I'm trying to save some datagridview data, including images, to an XML file. Then trying to read it back in the grid again. I'm using a dataset & table (unbounded) for easy XML writing as as far as I'm aware - binding doesnt work with an imagecolumn.

I can save the data, then read it in again.
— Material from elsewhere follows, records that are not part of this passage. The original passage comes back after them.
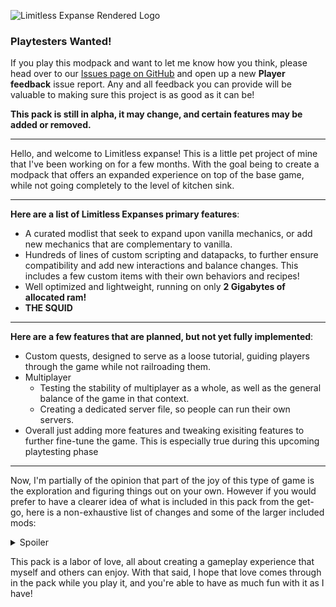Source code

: ![Limitless Expanse Rendered Logo](https://cdn.modrinth.com/data/cached_images/42d24455b02a2bc9a18dee7b20ecf3717eba623a.png)

### Playtesters Wanted!

If you play this modpack and want to let me know how you think, please head over to our [Issues page on GitHub](https://github.com/Warhand/Limitless-Expanse/issues) and open up a new **Player feedback** issue report. Any and all feedback you can provide will be valuable to making sure this project is as good as it can be!

**This pack is still in alpha, it may change, and certain features may be added or removed.**

---

Hello, and welcome to Limitless expanse! This is a little pet project of mine that I've been working on for a few months. With the goal being to create a modpack that offers an expanded experience on top of the base game, while not going completely to the level of kitchen sink.

---

**Here are a list of Limitless Expanses primary features**:

- A curated modlist that seek to expand upon vanilla mechanics, or add new mechanics that are complementary to vanilla.
- Hundreds of lines of custom scripting and datapacks, to further ensure compatibility and add new interactions and balance changes. This includes a few custom items with their own behaviors and recipes!
- Well optimized and lightweight, running on only **2 Gigabytes of allocated ram!**
- **THE SQUID**

---

**Here are a few features that are planned, but not yet fully implemented**:

- Custom quests, designed to serve as a loose tutorial, guiding players through the game while not railroading them.
- Multiplayer
  - Testing the stability of multiplayer as a whole, as well as the general balance of the game in that context.
  - Creating a dedicated server file, so people can run their own servers.
- Overall just adding more features and tweaking exisiting features to further fine-tune the game. This is especially true during this upcoming playtesting phase

---

Now, I'm partially of the opinion that part of the joy of this type of game is the exploration and figuring things out on your own. However if you would prefer to have a clearer idea of what is included in this pack from the get-go, here is a non-exhaustive list of changes and some of the larger included mods:

<details>
<summary>Spoiler</summary>

- Balanced hammers
- Vein mining enchantment
- Momentum enchant (Makes you mine faster the more you mine the same block in a row)
- Supplementaries
  - Removed the bombs (Using galosphere bombs instead)
  - Removed flax (Sack recipe uses farmer's delight canvas instead)
- Quark
  - Uses most things from oddities except matrix enchanting, totem of holding, and the backpack
  - Removed rope (Using rope from supplementaries instead, cause that includes more features, such as rope arrows)
- Illager invasion
- Custom sniffer loot (CT)
- Bundle recipe
- Hoes harvest farmers delight straw
- Galosphere (Adds new cave biomes and a new mineral, silver)
- Naturalist (New animals)
- Farmers delight
  - Renamed rope to twine to keep its unique functionality while also avoiding conflict with supplementaries rope
- Nerfed but still useful villagers (A mix of quark, a mod that makes villagers charge diamonds for diamond gear, and a mod that removes treasure enchants from librarians pools)
- Joy of painting (Lets players make custom paintings with a canvas)
- Stoneworks (Way more variety in blocks available for stone types, with a block variant for basically each type, including stuff like stone columns, granite tiles, and sandstone pavers)
- Enchanting infuser (Enchanting table with no randomization)
- Nether chest (Very expensive chest that stores items up to 512 per stack)
- Echo chest (Requires an echo shard, collects items and exp within range)
- Better anvils (Anvil repair costs are static and don't exponentially grow, making anvil repair viable)
- Hang glider (Early to mid-game gliding, without fireworks boosting)
- Ender zoology (Additional hostile mobs, mostly end themed)
- Geophilic (Vanilla biome enhancement)
- Better tridents (General QOL update for tridents)
- Nullscape & Amplified nether (Basically the same mod for both the nether and the end, increasing their worldgen height by a lot)
- Improved snow (Snow under trees and snow real magic)
- Tectonic (Honestly one of my favorite mods in the pack. Updates worldgen and makes it a lot more vertical, shifting between long flat plains and massive mountains, as well as big river caves.)
- Yungs suite (Basically a requirement for vanilla+)
- You've goat to be kidding me (Goat expansion, adds some more uses for goat horns, including a block breaker for pistons.)
- Various other bugfix and minor improvement mods
- A shitload of optimization mods (Embeddium, ferritecore, canary, etc...)
- Custom interactions with enderzoology ender charges, where they turn stone to end stone
- Added new mechanics for totems of undying, where they have a delay now on use, and are replaced by an inert form
- Added arrow bundles, which can be crafted with 8 arrows and twine. Stacks to 16, right click to release arrows. Can be used to craft infused arrows.
</details>

This pack is a labor of love, all about creating a gameplay experience that myself and others can enjoy. With that said, I hope that love comes through in the pack while you play it, and you're able to have as much fun with it as I have!
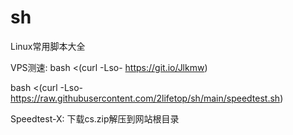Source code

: # sh
Linux常用脚本大全

VPS测速: bash <(curl -Lso- https://git.io/Jlkmw)

bash <(curl -Lso- https://raw.githubusercontent.com/2lifetop/sh/main/speedtest.sh)


Speedtest-X: 下载cs.zip解压到网站根目录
However - when I try to save the data again - it fails on the following line in "Sub Savetofile":

Img.Save(ms, System.Drawing.Imaging.ImageFormat.Jpeg) 

with the following error:

An unhandled exception of type System.Runtime.InteropServices.ExternalException' occurred in System.Drawing.dll Additional information: A generic error occurred in GDI+.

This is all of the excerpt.